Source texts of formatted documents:
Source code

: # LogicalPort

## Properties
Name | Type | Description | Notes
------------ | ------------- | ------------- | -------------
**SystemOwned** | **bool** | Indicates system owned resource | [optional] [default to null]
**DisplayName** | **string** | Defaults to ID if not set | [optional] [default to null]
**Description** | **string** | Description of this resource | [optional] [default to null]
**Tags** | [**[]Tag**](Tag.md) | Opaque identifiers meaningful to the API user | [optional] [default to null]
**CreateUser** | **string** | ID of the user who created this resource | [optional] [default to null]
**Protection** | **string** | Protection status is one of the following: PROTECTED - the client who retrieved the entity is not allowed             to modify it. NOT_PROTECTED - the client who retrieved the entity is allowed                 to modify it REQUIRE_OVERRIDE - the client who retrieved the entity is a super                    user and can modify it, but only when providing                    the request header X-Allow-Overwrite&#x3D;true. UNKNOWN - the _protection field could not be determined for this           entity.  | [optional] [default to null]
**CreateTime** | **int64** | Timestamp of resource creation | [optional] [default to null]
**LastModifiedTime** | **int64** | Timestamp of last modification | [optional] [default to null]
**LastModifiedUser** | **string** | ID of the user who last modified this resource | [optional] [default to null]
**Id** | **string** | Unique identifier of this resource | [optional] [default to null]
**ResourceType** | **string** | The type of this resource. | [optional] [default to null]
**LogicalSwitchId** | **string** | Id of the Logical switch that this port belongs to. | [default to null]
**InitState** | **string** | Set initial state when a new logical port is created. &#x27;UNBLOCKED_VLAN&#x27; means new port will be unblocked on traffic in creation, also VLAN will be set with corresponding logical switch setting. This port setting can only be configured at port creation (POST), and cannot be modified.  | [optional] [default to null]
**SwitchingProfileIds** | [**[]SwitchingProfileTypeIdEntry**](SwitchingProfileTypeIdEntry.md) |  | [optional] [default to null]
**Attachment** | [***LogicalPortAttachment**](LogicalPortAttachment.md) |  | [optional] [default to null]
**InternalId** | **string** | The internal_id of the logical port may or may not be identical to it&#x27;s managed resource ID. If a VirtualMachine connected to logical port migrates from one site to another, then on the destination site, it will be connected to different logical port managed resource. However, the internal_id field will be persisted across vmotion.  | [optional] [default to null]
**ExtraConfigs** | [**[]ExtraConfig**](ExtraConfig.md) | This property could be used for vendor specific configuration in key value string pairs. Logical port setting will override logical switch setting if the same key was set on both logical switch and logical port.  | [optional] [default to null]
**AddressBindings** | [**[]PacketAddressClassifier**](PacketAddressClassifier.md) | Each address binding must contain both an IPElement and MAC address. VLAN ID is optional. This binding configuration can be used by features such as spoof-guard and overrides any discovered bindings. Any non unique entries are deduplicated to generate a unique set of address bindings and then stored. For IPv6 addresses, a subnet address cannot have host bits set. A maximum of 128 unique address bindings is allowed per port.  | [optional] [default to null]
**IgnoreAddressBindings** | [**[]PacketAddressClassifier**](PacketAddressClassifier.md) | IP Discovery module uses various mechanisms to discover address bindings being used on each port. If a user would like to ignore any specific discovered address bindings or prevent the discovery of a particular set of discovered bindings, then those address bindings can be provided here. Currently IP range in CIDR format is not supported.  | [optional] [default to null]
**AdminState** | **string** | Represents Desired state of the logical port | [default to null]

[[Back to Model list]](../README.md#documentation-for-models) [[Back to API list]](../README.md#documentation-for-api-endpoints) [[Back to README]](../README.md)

Your task – If a line above holds the string "last", count it; give the final total as the only output.

Response area – 2